Source texts of formatted documents:
-*-

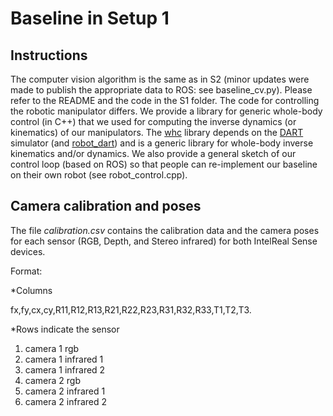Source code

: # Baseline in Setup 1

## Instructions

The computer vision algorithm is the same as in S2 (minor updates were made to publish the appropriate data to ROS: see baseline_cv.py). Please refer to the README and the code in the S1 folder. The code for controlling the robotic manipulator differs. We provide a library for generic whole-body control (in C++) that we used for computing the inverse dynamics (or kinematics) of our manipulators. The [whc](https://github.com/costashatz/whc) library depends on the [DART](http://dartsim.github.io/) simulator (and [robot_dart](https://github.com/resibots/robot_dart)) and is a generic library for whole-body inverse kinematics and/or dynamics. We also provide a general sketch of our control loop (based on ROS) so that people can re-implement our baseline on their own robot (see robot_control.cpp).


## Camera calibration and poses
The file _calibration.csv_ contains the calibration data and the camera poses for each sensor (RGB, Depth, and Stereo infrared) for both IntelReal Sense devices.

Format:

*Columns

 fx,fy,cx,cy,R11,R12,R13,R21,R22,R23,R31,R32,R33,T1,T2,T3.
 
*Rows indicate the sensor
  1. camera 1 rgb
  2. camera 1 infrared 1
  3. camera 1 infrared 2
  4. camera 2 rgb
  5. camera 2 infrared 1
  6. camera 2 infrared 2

-*-

Before printing anything, remove the pictures; then print all the records exactly.

Answer for the task.
Source code

: # Baseline in Setup 1

## Instructions

The computer vision algorithm is the same as in S2 (minor updates were made to publish the appropriate data to ROS: see baseline_cv.py). Please refer to the README and the code in the S1 folder. The code for controlling the robotic manipulator differs. We provide a library for generic whole-body control (in C++) that we used for computing the inverse dynamics (or kinematics) of our manipulators. The [whc](https://github.com/costashatz/whc) library depends on the [DART](http://dartsim.github.io/) simulator (and [robot_dart](https://github.com/resibots/robot_dart)) and is a generic library for whole-body inverse kinematics and/or dynamics. We also provide a general sketch of our control loop (based on ROS) so that people can re-implement our baseline on their own robot (see robot_control.cpp).


## Camera calibration and poses
The file _calibration.csv_ contains the calibration data and the camera poses for each sensor (RGB, Depth, and Stereo infrared) for both IntelReal Sense devices.

Format:

*Columns

 fx,fy,cx,cy,R11,R12,R13,R21,R22,R23,R31,R32,R33,T1,T2,T3.
 
*Rows indicate the sensor
  1. camera 1 rgb
  2. camera 1 infrared 1
  3. camera 1 infrared 2
  4. camera 2 rgb
  5. camera 2 infrared 1
  6. camera 2 infrared 2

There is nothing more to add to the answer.